A facet_grid(~continent) further allows now a differentiation on the individual continent developments.

> gg_animate(ggplot(gapminder) +
+             geom_point(aes(gdpPercap, lifeExp, color = continent, frame = year)) + 
+             scale_x_log10() +
+              facet_grid(~continent)) 

Line chart

> gg_animate(gapminder %>%
+   group_by(continent, year) %>% 
+   summarise(meanLifeExp = round(mean(lifeExp), 0),
+             meanGdpPercap = round(mean(gdpPercap), 0)) %>%
+   ggplot() +
+   geom_line(aes(meanGdpPercap, meanLifeExp, frame = year), stat = "identity") +
+   scale_x_log10()) 

Conclusion

gganimate is an interesting package with some advantages. I will try to use it more often from now on.
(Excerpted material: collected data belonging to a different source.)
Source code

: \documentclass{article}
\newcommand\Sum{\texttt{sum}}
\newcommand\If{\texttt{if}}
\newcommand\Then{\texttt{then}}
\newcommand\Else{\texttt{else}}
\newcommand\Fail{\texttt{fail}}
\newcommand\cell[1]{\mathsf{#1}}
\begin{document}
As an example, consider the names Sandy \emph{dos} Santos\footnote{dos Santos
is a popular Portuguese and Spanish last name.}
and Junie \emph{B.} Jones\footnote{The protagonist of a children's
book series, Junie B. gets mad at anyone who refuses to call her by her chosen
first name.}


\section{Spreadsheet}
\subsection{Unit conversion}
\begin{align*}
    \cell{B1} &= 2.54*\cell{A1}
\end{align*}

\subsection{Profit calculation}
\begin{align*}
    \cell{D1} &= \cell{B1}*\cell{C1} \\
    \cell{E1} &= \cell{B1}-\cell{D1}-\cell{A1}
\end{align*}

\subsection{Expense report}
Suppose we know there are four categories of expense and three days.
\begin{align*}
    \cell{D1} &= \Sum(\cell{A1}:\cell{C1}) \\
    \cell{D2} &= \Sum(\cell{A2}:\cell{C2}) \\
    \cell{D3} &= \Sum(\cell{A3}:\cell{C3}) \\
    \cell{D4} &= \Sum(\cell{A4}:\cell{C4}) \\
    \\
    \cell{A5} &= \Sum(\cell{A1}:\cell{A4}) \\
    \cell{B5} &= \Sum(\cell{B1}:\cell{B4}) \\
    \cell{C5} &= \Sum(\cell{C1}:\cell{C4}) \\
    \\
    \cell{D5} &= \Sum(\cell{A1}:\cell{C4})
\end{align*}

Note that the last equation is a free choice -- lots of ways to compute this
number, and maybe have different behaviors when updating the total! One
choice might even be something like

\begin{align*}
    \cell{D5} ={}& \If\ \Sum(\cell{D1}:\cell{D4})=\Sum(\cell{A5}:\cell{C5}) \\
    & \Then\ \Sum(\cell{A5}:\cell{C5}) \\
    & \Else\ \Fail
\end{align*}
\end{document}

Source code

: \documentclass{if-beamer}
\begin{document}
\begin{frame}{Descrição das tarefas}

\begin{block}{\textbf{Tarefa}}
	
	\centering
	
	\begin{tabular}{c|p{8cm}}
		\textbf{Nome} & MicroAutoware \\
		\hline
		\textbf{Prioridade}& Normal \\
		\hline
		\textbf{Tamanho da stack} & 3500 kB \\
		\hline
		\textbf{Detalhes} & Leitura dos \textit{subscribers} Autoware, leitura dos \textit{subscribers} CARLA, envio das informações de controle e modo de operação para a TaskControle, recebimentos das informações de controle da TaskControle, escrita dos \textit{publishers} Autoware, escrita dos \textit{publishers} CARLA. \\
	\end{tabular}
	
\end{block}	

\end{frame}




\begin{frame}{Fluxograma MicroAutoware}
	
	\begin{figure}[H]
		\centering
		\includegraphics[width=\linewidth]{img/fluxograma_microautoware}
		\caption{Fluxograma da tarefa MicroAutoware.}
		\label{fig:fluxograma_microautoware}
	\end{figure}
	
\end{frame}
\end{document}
One open question would be whether it is possible to change width and height of the animated plots.

1. Data analysis, i.e., does it help to generate insights more efficiently?

In terms of data analysis it brings only few benefits. Other plots and means of exploration are available to understand the data, such as histograms, table view, or facet grids.

2. Data visualiazation, i.e., does it help to better communicate findings?

In terms of data visualization I believe gganimate is helpful. The frame provides another dimension to a plot without the need to use color, sizes, or other means that might clutter the plot. Another advantage is that I can tell a story and its development over time (or other variable). Lastly, I think adding animation to visualization is much more compelling and people might engange much more with the plot.